Edit special GPO settings
Posted on 2007-12-03
I have a special lockdown GPO I created to control workstations in need of heavy security due to PCI requirements. I chose many of the settings in the GPO myself, but I also copied portions from a NSA/MS SSLF template and imported the settings into the GPO.
I noticed that there are some registry settings under Security Options I cannot edit.
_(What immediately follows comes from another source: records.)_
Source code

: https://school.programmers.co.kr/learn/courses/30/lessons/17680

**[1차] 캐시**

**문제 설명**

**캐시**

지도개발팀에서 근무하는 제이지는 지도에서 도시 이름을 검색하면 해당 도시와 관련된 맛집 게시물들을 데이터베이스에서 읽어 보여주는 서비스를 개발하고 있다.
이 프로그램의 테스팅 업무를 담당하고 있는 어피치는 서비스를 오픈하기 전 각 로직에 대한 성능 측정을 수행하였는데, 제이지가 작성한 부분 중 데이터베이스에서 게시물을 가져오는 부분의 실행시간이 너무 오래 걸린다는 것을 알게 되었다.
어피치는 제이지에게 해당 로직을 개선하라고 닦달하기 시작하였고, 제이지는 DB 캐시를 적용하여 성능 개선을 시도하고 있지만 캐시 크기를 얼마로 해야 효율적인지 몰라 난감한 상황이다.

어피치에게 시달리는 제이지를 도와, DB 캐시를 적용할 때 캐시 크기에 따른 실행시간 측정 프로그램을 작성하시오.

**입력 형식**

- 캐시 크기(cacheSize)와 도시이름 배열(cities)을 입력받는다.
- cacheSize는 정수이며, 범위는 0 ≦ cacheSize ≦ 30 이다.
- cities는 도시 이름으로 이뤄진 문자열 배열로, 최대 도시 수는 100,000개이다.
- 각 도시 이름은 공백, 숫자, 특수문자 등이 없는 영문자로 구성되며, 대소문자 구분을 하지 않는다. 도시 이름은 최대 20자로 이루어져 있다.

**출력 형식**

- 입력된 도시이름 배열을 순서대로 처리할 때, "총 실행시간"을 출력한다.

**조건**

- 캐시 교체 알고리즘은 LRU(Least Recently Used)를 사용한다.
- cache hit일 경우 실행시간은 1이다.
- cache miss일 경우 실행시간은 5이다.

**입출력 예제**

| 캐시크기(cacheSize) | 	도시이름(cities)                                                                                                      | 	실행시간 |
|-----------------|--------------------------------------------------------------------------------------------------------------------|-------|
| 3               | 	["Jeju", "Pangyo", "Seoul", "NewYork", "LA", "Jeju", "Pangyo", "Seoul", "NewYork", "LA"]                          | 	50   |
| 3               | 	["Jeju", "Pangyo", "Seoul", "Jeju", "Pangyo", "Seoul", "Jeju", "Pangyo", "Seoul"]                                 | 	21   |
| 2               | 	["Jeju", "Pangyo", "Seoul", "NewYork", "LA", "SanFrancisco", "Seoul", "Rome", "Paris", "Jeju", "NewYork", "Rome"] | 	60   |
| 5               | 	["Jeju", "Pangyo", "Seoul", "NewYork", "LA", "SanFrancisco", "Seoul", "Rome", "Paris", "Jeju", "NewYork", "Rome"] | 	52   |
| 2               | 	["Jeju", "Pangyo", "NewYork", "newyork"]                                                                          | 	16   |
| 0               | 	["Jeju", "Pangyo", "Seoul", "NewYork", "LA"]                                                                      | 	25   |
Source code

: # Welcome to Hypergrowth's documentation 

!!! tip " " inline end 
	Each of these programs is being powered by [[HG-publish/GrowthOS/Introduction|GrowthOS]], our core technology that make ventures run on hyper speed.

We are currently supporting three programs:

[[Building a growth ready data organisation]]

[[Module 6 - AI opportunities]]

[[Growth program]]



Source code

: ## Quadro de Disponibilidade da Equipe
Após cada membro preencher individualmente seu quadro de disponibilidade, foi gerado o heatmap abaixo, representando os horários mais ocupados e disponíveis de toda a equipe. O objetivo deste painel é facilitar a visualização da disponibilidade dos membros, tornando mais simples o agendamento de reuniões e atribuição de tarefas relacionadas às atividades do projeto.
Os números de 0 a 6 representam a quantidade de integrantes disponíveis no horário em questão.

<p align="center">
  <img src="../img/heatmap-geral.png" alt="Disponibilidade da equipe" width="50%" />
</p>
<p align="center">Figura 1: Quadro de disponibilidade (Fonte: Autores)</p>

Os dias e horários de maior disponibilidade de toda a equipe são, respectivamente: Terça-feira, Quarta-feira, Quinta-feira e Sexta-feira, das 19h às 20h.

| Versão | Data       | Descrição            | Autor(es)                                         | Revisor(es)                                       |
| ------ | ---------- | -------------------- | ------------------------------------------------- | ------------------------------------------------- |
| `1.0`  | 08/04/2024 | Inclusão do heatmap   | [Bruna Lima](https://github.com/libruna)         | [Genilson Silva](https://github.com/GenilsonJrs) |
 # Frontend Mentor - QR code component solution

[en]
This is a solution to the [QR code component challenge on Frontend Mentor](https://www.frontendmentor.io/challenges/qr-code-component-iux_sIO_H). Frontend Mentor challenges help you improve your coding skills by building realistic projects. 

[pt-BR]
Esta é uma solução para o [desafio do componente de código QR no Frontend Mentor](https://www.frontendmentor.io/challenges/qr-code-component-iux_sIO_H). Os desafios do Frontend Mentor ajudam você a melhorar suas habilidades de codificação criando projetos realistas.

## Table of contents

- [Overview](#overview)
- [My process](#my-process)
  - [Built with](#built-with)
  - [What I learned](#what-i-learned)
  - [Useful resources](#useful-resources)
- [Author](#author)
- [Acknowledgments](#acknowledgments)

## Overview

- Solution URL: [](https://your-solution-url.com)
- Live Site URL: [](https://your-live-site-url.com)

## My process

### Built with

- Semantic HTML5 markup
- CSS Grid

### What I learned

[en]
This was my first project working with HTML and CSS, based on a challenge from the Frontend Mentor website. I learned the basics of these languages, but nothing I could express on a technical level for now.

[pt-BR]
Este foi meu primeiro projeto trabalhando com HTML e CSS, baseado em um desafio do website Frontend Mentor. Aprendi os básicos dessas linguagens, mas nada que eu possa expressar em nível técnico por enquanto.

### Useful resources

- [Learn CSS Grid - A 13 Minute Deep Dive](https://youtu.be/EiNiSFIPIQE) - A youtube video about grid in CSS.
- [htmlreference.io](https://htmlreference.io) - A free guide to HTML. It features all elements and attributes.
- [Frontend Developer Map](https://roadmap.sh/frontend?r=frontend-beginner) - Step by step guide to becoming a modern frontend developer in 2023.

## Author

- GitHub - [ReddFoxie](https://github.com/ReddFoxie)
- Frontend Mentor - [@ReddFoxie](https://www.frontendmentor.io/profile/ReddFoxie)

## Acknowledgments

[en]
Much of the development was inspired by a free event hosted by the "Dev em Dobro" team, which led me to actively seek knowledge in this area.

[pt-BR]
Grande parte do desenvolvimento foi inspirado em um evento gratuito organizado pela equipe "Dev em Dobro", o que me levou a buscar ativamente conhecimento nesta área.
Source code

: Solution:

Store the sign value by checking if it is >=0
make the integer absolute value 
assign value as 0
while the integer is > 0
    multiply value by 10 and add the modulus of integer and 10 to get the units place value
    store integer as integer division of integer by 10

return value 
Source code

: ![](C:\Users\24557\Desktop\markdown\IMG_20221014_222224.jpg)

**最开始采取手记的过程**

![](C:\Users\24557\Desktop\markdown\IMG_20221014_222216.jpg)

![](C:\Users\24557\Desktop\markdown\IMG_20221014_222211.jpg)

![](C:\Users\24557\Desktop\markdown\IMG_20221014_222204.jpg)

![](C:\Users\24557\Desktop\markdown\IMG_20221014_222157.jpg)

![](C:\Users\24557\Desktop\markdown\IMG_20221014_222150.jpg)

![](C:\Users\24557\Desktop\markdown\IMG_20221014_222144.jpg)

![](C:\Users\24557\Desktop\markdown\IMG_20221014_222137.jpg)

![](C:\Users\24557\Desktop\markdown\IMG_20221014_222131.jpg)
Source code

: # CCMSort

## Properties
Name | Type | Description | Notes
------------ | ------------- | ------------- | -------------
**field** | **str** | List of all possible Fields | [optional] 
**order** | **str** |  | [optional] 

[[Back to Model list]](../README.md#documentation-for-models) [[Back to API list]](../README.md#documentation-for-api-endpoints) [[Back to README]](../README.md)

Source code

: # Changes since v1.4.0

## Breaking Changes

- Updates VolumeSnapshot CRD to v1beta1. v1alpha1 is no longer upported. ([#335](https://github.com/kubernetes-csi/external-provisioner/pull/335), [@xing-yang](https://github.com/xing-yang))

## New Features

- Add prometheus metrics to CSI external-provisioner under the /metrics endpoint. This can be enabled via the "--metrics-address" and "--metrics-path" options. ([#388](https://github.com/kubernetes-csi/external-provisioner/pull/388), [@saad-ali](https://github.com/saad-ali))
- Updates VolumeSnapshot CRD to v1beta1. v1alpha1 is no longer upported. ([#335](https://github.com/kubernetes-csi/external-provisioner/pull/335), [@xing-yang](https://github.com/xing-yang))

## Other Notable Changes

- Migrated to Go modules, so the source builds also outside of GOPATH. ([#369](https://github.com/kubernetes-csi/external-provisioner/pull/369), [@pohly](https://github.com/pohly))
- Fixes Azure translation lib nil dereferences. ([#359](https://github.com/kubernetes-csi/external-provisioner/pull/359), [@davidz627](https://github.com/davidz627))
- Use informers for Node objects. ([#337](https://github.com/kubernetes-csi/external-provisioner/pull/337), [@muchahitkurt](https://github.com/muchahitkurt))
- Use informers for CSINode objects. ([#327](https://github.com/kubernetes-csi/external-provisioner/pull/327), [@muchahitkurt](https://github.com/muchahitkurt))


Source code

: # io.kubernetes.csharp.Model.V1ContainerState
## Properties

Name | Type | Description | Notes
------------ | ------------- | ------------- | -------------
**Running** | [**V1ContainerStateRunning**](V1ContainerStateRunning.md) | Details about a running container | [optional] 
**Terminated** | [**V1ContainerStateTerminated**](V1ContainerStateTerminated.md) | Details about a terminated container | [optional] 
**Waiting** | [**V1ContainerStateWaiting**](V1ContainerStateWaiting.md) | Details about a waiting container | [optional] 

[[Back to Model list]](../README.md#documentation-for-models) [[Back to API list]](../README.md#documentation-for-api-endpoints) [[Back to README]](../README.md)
In the GPMC I can use the settings tab to look in Windows Settings/Security Settings/Local Policies/Security Options/Registry Values and see values such set as MACHINE\System\CurrentControlSet\Control\FileSystem\NtfsDisable8dot3NameCreation or MACHINE\Software\Policies\Microsoft\Cryptography\ForceKeyProtection
Now it is not that I do not have permission to edit these, I simply cannot find them listed in the GPO in edit mode. So I thought it might be like using the custom administrative templates setting for disabling USB drives, where you have to change the filtering so you can see the policy settings (View>filtering>uncheck Only Show Policy settings that can be fully managed), but I cannot find anything similar.
So I just do not see a way in the GPMC console to edit these portions of the GPO, but I figure if I got them from a template someone made, then there must be some way to modify them either manually of through a file import. Any ideas? Thanks.